Merci madame Beaugier, Pourquoi ne pas accompagner Raoul Hedebouw au créneau ! C'est de gens comme vous que l'on a besoin !
Ce n'est pas notre guerre. Deux guerres mondiales cela suffit. Les fanatiques resteront toujours des fanatiques. A chacun sa merde. Notre misère nous suffit. Ici chez nous ont survit nous sommes déjà en guerre avec ce gouvernement Pas de travail, exclusion des chômeurs, pensionné au bord d'être des SDF.je continue. ..!!
manque déja 2 milliards dans les caisses, bin pourquoi pas, c'est le contribuable qui paie ! on a rien à faire là-bas, a moins que le gouvernement pense qu'on a pas assez de réfugiés ! Les américains , eux, n'en prennent pas. Ils préfèrent les flottilles de bateaux de munitions , ça rapporte ça au moins ! Imaginez le nombres de chomeurs aux USA s'il n'y avait plus de guerres ! 300.000 soldats hors Etats-unis ! Ne pas oublier aussi les nouveaux avions qu'on est obligé de leur acheter puisque les fixations des bombes nucléaires, stationnées en Belgique sont équipées pour les nouveaux chasseurs U.S. ! ( bien joué ! ) Il faut trouver coute que coute des conflits ( quitte à les créer ! ) Quand aux migrants, qu'ils passent par Zeebrugge prendre un ticket pour l'Angleterre, on ne dois pas les retenir, On a pas signé les accords du Touquet nous !

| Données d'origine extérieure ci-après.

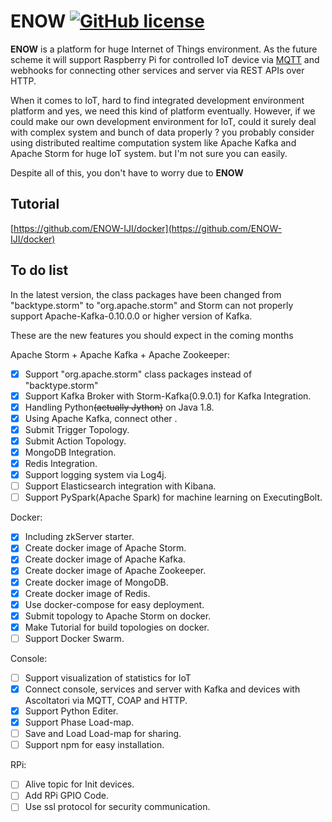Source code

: ENOW [![GitHub license](https://img.shields.io/badge/license-Apache%202-blue.svg)](https://github.com/ENOW-IJI/enow)
=====

__ENOW__ is a platform for huge Internet of Things environment. As the future scheme it will support Raspberry Pi for controlled IoT device via [MQTT](http://mqtt.org/) and webhooks for connecting other services and server via REST APIs over HTTP.

When it comes to IoT, hard to find integrated development environment platform and yes, we need this kind of platform eventually.
However, if we could make our own development environment for IoT, could it surely deal with complex system and bunch of data properly ? you probably consider using distributed realtime computation system like Apache Kafka and Apache Storm for huge IoT system. but I'm not sure you can easily.

Despite all of this, you don't have to worry due to __ENOW__

## Tutorial

[https://github.com/ENOW-IJI/docker](https://github.com/ENOW-IJI/docker)

## To do list
In the latest version, the class packages have been changed from "backtype.storm" to "org.apache.storm" and Storm can not properly support Apache-Kafka-0.10.0.0 or higher version of Kafka.

These are the new features you should expect in the coming months

Apache Storm + Apache Kafka + Apache Zookeeper:

* [x] Support "org.apache.storm" class packages instead of "backtype.storm"
* [x] Support Kafka Broker with Storm-Kafka(0.9.0.1) for Kafka Integration.
* [x] Handling Python~~(actually Jython)~~ on Java 1.8.
* [x] Using Apache Kafka, connect other .
* [x] Submit Trigger Topology.
* [x] Submit Action Topology.
* [x] MongoDB Integration.
* [x] Redis Integration.
* [x] Support logging system via Log4j.
* [ ] Support Elasticsearch integration with Kibana.
* [ ] Support PySpark(Apache Spark) for machine learning on ExecutingBolt.

Docker:

* [x] Including zkServer starter.
* [x] Create docker image of Apache Storm.
* [x] Create docker image of Apache Kafka.
* [x] Create docker image of Apache Zookeeper.
* [x] Create docker image of MongoDB.
* [x] Create docker image of Redis.
* [x] Use docker-compose for easy deployment.
* [x] Submit topology to Apache Storm on docker.
* [x] Make Tutorial for build topologies on docker.
* [ ] Support Docker Swarm.

Console:

* [ ] Support visualization of statistics for IoT
* [x] Connect console, services and server with Kafka and devices with Ascoltatori via MQTT, COAP and HTTP.
* [x] Support Python Editer.
* [x] Support Phase Load-map.
* [ ] Save and Load Load-map for sharing.
* [ ] Support npm for easy installation.

RPi:

* [ ] Alive topic for Init devices.
* [ ] Add RPi GPIO Code.
* [ ] Use ssl protocol for security communication.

Votre analyse est pertinente. j'irai même plus loin en prenant davantage de recul avec un Occident qui voit son poids mondial relatif se réduire (économique, politique), USA en tête et veut malgré tout se maintenir sur l'échiquier à coup de bombes. Les USA ont cru désintégrer la Russie en participant au démembrement de l'URSS, c'est raté. A force de jouer à qui perd gagne avec les Etasuniens, ce ne sont plus des migrants mais des troupes armées qu'on va devoir affronter. Hélas, dans ce jeu, l'Europe est une loque.